### WHAT THE TASK REQUIRES
Could you copy each line of the entries that contains "Research"?

### EXTRACTED DATA

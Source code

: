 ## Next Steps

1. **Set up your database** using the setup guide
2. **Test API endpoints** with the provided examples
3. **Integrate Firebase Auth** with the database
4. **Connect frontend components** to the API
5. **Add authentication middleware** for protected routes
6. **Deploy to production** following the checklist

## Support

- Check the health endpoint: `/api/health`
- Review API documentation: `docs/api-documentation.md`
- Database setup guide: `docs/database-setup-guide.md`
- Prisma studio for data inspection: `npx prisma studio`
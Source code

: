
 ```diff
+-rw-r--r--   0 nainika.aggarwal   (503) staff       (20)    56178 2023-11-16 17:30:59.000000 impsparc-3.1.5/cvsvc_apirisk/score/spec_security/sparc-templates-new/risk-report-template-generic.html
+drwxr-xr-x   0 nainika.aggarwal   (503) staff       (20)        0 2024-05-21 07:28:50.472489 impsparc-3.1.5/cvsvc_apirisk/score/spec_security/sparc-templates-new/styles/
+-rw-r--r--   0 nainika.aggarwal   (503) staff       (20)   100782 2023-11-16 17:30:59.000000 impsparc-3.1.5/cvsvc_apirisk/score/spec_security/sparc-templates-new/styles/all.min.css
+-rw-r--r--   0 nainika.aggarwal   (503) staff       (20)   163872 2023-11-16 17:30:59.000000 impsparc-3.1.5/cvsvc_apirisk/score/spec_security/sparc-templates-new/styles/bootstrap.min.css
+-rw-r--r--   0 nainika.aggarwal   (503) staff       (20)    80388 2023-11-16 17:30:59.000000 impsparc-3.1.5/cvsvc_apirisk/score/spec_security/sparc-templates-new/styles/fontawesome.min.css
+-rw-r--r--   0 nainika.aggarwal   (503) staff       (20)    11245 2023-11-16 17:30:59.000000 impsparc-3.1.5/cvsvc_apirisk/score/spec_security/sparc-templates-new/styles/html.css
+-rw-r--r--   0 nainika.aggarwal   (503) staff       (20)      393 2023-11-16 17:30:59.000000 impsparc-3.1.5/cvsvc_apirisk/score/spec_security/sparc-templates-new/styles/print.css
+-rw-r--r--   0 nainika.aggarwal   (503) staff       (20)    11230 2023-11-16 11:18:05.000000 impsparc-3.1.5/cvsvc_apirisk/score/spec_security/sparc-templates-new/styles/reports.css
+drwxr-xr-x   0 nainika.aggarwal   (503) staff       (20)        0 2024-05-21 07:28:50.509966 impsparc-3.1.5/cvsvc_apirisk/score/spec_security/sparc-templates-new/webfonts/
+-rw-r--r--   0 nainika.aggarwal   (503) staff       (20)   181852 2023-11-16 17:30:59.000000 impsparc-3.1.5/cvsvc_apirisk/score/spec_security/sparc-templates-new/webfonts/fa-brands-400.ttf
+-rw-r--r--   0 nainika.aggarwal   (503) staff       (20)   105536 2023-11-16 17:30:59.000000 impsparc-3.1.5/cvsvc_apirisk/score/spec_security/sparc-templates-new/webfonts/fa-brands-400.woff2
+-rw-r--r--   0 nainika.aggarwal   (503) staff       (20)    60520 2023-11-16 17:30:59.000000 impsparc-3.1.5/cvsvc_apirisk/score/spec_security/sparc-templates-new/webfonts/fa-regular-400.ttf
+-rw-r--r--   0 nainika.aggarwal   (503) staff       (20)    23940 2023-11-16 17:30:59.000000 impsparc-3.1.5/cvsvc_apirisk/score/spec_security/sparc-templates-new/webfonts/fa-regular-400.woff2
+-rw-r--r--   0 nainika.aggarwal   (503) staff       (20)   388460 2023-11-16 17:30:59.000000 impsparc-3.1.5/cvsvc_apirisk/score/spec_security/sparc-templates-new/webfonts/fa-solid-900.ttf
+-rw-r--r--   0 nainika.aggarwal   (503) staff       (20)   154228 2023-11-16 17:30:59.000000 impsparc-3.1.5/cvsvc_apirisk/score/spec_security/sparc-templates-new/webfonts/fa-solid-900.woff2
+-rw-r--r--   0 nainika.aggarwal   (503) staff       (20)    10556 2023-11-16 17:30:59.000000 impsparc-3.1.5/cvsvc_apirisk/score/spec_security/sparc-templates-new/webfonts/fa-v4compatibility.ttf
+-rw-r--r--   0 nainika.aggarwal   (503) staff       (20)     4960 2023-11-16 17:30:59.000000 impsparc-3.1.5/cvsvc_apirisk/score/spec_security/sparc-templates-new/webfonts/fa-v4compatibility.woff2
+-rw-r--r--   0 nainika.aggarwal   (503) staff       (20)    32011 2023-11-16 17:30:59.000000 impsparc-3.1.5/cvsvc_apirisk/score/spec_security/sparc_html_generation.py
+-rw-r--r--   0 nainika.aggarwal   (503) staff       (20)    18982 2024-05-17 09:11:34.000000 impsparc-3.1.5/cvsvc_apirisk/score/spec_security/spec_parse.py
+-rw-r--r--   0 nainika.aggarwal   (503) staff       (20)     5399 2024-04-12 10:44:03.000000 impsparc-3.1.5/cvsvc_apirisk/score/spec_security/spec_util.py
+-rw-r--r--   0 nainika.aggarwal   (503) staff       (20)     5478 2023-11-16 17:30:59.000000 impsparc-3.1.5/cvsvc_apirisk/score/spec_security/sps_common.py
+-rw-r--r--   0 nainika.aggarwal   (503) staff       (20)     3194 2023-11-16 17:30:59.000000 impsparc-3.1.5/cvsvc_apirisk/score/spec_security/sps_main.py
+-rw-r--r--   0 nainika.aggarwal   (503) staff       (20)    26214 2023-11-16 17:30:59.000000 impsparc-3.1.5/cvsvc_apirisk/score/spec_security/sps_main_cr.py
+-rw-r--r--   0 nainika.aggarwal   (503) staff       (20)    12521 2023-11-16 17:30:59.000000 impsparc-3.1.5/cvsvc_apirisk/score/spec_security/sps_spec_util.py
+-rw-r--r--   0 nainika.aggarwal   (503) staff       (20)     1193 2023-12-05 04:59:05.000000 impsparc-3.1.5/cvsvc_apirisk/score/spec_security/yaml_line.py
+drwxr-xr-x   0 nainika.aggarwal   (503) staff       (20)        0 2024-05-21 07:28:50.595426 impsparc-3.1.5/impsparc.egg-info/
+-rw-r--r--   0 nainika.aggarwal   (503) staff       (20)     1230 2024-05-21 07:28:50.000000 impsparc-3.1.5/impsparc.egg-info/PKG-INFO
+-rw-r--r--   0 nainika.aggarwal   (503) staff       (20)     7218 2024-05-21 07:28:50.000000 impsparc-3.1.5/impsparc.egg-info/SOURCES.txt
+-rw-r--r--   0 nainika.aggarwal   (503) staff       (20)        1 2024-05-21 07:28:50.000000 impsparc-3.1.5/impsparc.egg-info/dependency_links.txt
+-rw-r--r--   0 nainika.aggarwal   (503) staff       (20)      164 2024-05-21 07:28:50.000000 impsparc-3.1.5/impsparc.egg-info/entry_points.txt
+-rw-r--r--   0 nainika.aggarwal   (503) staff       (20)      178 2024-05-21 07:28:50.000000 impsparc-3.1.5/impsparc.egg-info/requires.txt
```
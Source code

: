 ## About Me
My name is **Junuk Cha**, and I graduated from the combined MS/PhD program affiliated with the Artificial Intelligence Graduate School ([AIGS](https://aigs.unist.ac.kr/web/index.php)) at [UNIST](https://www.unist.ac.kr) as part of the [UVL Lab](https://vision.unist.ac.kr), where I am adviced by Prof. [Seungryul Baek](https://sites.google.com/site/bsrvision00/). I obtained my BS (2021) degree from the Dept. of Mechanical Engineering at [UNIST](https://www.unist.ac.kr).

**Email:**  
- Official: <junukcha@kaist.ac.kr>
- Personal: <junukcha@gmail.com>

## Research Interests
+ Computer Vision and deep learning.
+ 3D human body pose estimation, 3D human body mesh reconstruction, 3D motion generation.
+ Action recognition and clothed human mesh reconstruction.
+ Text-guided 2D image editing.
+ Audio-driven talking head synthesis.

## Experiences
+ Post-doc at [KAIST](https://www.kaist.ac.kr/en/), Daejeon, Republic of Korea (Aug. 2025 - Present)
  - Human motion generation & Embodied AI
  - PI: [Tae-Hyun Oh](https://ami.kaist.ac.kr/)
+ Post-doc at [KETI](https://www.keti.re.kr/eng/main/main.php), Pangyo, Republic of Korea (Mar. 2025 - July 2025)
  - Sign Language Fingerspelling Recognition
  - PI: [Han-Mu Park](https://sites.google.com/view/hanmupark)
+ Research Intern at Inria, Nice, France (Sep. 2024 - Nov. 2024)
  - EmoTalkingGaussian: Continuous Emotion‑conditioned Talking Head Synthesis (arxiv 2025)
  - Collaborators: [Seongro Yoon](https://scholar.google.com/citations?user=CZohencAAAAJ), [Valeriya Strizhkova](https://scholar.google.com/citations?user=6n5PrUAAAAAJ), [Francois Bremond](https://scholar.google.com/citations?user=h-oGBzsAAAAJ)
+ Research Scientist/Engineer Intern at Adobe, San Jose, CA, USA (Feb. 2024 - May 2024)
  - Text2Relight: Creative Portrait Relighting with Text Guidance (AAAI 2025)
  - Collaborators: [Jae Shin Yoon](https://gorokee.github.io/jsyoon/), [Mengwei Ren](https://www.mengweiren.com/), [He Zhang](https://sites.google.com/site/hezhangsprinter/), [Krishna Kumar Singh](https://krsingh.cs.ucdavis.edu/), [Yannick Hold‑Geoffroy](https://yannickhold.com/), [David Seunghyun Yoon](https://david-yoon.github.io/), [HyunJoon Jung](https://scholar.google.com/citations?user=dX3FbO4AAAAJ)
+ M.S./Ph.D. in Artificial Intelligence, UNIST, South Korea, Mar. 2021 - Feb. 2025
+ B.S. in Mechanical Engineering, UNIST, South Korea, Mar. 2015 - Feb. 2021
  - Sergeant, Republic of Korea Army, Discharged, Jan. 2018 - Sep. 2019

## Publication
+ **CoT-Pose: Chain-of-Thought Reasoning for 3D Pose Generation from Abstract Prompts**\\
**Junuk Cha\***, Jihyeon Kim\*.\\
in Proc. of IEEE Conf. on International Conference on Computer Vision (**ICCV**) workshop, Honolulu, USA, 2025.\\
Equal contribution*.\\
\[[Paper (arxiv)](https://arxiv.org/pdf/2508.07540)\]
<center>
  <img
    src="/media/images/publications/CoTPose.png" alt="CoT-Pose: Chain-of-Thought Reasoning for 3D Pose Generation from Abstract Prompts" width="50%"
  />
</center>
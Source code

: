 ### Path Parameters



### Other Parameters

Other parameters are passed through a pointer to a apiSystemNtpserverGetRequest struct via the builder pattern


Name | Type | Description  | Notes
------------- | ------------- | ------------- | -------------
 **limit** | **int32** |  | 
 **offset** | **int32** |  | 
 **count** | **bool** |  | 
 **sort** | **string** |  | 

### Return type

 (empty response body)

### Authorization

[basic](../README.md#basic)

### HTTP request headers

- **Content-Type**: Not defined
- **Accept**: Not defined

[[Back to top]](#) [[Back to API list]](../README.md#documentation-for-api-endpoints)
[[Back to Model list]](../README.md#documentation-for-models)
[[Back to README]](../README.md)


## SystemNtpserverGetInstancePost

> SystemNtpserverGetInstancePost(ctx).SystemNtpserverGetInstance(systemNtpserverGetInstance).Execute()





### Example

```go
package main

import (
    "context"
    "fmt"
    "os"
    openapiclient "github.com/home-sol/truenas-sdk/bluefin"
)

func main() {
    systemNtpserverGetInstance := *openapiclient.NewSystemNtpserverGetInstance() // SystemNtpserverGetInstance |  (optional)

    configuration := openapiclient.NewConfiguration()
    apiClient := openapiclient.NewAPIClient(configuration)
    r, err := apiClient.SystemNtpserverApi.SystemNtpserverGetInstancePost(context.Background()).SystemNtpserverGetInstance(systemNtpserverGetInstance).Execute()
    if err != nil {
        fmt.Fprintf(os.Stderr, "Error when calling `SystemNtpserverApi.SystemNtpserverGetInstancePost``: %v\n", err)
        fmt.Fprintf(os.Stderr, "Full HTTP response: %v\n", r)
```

### WRITTEN ANSWER
## Research Interests
+ Research Intern at Inria, Nice, France (Sep. 2024 - Nov. 2024)
+ Research Scientist/Engineer Intern at Adobe, San Jose, CA, USA (Feb. 2024 - May 2024)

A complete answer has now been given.